Wasser ist Leben: Zisternenbau im Nordosten Brasiliens

Der Nordosten Brasiliens ist eine der größten Trockengebiete der Welt. Doch nicht nur die hohen Temperaturen lassen den Boden austrocknen, denn die Niederschlagshöhe und -häufigkeit sind unberechenbar. Auch durch den starken Wind und den steinigen Boden sind die Verdunstungsraten hoch und der Grundwasserspiegel niedrig.

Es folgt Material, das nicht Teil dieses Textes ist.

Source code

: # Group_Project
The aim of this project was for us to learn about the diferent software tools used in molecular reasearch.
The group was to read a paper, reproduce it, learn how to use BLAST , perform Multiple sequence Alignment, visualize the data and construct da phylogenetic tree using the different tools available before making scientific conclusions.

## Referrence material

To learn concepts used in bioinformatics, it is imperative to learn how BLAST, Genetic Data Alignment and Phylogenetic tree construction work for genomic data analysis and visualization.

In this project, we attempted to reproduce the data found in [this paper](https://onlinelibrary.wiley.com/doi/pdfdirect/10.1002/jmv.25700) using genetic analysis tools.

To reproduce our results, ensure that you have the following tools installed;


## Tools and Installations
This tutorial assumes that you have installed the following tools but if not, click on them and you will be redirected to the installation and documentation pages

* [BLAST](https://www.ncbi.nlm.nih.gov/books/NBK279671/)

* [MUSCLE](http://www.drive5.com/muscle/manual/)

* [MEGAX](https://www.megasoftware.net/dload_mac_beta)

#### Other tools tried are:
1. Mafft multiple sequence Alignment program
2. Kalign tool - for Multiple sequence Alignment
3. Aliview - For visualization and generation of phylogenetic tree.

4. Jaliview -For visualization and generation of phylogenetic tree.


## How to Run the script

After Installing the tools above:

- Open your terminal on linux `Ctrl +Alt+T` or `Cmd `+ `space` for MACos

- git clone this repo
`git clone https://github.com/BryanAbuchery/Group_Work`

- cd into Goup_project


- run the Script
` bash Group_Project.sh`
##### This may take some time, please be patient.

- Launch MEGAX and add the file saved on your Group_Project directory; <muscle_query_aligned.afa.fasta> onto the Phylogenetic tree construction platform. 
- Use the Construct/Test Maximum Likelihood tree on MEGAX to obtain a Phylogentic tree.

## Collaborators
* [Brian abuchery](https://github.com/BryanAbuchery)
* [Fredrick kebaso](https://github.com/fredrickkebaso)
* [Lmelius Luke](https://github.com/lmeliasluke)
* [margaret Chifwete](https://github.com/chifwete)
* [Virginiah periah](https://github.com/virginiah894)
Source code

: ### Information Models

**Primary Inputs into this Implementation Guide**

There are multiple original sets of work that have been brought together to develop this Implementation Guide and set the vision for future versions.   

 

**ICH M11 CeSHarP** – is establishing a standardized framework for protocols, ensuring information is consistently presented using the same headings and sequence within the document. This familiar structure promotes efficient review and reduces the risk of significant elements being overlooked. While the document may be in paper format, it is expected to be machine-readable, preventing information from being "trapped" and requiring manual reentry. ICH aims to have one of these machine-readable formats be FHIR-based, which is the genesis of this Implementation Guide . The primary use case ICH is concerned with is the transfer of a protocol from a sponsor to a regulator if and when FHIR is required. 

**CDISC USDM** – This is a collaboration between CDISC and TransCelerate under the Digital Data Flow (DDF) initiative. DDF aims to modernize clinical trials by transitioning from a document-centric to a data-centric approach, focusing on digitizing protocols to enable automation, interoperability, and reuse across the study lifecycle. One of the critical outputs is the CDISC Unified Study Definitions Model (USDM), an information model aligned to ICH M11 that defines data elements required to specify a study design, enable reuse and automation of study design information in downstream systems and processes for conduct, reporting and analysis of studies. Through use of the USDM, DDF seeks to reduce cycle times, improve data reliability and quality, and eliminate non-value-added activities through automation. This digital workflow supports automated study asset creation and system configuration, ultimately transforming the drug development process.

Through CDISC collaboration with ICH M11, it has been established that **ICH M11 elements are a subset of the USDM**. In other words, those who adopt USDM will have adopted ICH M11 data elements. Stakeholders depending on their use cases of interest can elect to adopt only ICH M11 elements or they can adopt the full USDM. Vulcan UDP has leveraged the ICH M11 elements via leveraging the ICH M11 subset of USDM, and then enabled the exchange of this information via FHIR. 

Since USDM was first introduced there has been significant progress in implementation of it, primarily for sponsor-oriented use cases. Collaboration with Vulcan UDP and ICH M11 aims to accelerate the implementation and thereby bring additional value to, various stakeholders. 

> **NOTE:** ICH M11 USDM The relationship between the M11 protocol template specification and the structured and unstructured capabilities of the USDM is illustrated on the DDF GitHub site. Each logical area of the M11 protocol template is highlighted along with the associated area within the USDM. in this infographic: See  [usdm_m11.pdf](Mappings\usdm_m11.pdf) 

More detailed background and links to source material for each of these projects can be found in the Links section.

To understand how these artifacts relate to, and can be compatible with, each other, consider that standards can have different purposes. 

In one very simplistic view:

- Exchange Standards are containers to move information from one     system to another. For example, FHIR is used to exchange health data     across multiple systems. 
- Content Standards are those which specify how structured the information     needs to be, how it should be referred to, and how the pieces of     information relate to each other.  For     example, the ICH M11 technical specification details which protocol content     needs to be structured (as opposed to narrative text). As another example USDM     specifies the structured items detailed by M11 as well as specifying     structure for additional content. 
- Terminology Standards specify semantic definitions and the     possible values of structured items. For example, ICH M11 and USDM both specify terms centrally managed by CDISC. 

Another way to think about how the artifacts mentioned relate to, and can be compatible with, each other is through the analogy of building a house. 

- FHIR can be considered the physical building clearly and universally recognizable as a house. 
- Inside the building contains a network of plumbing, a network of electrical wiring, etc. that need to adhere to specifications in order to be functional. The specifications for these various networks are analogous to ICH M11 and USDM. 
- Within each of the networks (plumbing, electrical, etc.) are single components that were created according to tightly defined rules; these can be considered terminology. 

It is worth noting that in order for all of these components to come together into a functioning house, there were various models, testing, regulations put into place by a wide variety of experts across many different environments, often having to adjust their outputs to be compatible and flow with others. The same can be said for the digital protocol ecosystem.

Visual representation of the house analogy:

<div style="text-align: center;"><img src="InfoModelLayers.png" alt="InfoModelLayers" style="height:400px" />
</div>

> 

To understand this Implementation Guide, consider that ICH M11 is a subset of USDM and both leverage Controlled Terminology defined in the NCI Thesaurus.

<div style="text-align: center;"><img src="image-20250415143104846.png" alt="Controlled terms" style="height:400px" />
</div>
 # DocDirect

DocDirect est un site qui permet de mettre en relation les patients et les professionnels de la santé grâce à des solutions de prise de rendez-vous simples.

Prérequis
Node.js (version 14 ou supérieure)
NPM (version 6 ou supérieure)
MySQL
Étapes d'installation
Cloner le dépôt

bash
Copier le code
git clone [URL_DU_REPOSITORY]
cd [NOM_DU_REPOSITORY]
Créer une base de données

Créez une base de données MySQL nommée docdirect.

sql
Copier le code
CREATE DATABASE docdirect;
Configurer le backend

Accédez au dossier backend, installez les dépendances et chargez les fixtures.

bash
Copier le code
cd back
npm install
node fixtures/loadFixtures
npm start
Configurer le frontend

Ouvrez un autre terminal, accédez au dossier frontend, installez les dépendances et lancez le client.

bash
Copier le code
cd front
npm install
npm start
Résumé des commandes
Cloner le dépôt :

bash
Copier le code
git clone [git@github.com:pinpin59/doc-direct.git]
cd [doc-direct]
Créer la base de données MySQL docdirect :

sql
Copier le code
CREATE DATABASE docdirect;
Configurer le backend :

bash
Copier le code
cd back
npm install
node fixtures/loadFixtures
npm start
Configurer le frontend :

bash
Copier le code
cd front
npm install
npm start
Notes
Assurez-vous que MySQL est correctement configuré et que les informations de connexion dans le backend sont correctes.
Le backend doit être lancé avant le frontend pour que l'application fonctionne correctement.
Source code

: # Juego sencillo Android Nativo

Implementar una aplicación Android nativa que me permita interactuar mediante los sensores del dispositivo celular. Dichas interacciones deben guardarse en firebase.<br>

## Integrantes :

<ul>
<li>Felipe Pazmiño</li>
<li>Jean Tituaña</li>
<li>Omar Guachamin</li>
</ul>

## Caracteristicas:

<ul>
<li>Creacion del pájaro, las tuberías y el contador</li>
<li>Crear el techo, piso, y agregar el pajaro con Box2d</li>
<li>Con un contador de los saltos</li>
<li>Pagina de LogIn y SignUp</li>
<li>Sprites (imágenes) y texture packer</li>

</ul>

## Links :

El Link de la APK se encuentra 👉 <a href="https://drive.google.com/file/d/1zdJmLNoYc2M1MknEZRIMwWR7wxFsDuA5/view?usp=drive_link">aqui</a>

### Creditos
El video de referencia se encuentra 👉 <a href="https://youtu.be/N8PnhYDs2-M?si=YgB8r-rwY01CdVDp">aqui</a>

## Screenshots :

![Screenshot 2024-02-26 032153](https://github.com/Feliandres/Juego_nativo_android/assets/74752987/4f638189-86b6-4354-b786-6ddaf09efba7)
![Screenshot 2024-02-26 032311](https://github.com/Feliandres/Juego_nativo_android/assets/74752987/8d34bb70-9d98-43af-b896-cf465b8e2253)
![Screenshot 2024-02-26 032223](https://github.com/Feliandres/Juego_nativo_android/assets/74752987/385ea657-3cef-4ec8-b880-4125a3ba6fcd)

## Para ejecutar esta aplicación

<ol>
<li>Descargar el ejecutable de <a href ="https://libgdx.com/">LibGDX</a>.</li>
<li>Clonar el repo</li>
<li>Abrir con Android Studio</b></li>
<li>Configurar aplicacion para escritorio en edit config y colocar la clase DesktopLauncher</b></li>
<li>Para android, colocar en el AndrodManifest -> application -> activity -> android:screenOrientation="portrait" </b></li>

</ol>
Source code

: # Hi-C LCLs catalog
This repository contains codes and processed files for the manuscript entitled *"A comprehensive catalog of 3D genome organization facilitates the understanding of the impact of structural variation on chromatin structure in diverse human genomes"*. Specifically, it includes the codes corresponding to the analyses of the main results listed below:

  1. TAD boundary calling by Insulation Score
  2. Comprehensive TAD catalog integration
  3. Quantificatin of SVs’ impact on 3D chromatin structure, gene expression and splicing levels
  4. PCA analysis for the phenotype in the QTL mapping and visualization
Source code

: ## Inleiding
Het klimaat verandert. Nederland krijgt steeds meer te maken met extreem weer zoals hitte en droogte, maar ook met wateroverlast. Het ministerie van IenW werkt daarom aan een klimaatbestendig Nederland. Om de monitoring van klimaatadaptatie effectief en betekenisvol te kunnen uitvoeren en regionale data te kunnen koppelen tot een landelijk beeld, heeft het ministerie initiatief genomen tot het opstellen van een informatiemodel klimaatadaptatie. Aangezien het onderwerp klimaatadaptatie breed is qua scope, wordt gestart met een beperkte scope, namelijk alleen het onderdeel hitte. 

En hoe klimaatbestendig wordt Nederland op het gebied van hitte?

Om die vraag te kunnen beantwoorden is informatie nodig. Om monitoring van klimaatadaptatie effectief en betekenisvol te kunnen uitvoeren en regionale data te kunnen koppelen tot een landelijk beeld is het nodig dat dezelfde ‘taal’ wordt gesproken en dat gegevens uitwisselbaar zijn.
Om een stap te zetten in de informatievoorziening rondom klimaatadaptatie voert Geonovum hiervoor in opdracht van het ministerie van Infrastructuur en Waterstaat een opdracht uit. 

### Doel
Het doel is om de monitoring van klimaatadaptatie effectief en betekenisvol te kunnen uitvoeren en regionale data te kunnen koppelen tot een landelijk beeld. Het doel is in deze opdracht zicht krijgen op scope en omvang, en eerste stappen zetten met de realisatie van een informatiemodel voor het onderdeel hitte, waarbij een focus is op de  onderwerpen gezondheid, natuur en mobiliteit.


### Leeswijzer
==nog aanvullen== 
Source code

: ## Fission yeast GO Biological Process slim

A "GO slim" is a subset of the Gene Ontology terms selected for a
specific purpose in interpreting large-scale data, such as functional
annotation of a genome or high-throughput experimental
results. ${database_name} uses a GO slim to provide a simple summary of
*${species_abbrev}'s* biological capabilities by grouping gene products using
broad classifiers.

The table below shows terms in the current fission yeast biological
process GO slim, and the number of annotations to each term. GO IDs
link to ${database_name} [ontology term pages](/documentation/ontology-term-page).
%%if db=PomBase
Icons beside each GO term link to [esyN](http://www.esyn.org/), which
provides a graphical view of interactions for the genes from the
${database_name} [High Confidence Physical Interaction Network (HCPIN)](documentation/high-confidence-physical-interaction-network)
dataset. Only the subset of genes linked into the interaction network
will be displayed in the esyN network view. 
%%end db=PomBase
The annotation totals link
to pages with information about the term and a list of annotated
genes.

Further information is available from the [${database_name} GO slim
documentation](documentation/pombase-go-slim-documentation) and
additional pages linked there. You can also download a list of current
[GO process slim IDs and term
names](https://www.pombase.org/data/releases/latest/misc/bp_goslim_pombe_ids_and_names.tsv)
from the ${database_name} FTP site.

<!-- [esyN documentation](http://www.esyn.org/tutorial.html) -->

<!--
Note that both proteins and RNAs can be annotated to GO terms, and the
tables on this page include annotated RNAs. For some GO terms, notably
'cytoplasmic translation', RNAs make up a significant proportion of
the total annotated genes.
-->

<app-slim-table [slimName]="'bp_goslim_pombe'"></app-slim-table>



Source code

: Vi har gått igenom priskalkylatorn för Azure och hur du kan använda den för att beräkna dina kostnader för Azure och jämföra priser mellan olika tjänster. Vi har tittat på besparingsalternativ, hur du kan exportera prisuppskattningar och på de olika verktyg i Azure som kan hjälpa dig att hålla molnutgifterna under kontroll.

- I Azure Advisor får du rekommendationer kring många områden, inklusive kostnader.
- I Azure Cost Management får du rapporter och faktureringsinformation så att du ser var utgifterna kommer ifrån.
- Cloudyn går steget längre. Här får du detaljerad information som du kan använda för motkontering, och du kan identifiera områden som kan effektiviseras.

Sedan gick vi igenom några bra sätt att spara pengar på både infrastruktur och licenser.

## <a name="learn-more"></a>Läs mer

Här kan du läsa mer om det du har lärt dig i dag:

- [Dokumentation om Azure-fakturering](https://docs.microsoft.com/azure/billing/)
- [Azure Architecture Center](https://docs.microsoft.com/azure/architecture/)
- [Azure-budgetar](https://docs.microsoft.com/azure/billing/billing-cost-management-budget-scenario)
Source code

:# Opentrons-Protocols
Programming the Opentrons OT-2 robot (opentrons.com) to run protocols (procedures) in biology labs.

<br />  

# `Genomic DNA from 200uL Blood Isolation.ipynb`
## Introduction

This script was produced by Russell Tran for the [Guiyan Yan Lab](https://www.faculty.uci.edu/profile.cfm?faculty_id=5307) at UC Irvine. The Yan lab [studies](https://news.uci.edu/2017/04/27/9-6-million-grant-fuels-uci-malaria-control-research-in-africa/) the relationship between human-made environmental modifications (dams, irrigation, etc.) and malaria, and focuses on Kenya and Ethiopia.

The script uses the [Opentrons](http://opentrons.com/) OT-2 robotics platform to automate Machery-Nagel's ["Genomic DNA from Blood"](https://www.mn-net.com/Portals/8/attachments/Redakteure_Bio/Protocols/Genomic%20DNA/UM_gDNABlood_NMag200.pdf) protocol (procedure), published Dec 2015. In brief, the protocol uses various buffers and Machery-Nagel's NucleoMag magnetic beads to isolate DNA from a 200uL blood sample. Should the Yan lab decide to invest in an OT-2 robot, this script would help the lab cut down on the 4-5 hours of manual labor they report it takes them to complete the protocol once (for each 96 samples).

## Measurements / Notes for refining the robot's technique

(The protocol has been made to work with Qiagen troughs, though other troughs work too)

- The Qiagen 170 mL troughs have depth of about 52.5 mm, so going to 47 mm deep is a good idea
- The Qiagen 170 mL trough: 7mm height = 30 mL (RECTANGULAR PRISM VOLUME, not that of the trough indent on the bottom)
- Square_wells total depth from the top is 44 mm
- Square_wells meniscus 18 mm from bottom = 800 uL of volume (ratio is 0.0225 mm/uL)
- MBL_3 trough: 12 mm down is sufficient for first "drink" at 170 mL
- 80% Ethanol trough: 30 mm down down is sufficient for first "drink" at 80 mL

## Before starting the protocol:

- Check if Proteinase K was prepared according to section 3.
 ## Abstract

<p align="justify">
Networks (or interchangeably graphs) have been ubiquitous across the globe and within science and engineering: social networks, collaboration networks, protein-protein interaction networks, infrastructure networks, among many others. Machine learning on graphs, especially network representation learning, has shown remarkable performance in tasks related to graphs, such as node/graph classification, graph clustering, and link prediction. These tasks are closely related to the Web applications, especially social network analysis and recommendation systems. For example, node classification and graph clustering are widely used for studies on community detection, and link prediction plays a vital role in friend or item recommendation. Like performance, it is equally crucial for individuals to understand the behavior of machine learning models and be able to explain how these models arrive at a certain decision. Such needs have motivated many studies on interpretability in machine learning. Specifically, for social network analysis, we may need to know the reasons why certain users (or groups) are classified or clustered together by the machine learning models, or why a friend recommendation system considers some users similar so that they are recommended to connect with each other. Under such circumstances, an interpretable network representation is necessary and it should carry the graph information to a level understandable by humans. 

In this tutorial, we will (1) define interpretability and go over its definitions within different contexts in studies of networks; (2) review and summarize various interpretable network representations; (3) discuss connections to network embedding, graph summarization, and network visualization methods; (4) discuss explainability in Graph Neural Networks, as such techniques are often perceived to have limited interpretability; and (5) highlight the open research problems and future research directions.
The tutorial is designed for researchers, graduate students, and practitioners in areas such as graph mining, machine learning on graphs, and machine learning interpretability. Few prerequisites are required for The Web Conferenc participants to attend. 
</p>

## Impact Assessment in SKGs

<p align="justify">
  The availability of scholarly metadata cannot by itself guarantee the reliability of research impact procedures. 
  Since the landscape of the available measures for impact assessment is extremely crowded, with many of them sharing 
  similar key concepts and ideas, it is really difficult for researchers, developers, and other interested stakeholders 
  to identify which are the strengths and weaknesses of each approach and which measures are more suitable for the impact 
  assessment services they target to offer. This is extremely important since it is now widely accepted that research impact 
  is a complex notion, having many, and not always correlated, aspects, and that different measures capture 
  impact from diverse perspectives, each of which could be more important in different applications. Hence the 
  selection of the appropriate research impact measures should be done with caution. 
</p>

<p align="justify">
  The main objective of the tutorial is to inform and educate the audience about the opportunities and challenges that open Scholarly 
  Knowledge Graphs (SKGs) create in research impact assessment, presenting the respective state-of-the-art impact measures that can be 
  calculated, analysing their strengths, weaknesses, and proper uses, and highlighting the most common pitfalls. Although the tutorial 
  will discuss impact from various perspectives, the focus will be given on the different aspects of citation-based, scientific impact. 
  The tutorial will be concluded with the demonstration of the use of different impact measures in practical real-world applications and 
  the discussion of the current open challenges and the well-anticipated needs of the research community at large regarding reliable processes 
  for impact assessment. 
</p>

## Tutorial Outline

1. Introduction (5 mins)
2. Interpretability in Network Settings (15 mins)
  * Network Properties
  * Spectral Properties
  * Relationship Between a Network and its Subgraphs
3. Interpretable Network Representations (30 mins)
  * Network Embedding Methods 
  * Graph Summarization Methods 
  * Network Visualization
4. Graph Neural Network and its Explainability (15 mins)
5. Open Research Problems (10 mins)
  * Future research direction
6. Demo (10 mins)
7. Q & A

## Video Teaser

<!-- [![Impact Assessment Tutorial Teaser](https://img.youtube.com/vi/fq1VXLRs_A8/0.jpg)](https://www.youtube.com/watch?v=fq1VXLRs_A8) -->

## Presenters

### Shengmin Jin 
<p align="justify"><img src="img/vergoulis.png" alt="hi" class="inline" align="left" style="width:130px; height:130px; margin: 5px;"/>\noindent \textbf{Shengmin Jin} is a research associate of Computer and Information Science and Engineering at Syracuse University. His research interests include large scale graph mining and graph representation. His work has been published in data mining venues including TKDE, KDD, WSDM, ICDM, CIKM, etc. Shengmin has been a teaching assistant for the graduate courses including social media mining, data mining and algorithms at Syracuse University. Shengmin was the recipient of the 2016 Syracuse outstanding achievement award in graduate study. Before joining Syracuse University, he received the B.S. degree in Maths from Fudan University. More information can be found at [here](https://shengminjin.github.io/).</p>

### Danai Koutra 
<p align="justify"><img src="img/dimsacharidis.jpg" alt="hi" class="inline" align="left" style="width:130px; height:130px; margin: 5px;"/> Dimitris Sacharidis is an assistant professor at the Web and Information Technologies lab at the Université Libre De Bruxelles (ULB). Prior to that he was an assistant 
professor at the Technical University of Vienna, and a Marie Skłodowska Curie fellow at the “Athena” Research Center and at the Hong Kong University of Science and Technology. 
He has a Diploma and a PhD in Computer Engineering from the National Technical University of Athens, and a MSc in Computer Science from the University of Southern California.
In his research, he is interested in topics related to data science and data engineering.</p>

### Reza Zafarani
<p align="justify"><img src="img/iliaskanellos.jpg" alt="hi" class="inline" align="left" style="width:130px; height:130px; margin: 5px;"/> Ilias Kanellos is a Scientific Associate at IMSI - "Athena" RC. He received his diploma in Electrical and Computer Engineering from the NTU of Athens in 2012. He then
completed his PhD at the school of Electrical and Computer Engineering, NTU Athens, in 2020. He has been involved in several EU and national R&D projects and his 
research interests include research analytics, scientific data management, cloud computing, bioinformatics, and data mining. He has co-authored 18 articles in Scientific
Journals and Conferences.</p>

Zum Alltag der Menschen gehören kilometerlange Fußmärsche, um aus offenen Wasserstellen frisches Wasser heranzuschleppen. Die meisten Brasilianer im Nordosten leben von der Landwirtschaft, und somit sind auch ihr Vieh und ihre Anbauflächen vom Wassermangel betroffen. Fällt gerade in der Regenzeit auch noch unverhältnismäßig wenig Regen, ist die Not der Menschen groß.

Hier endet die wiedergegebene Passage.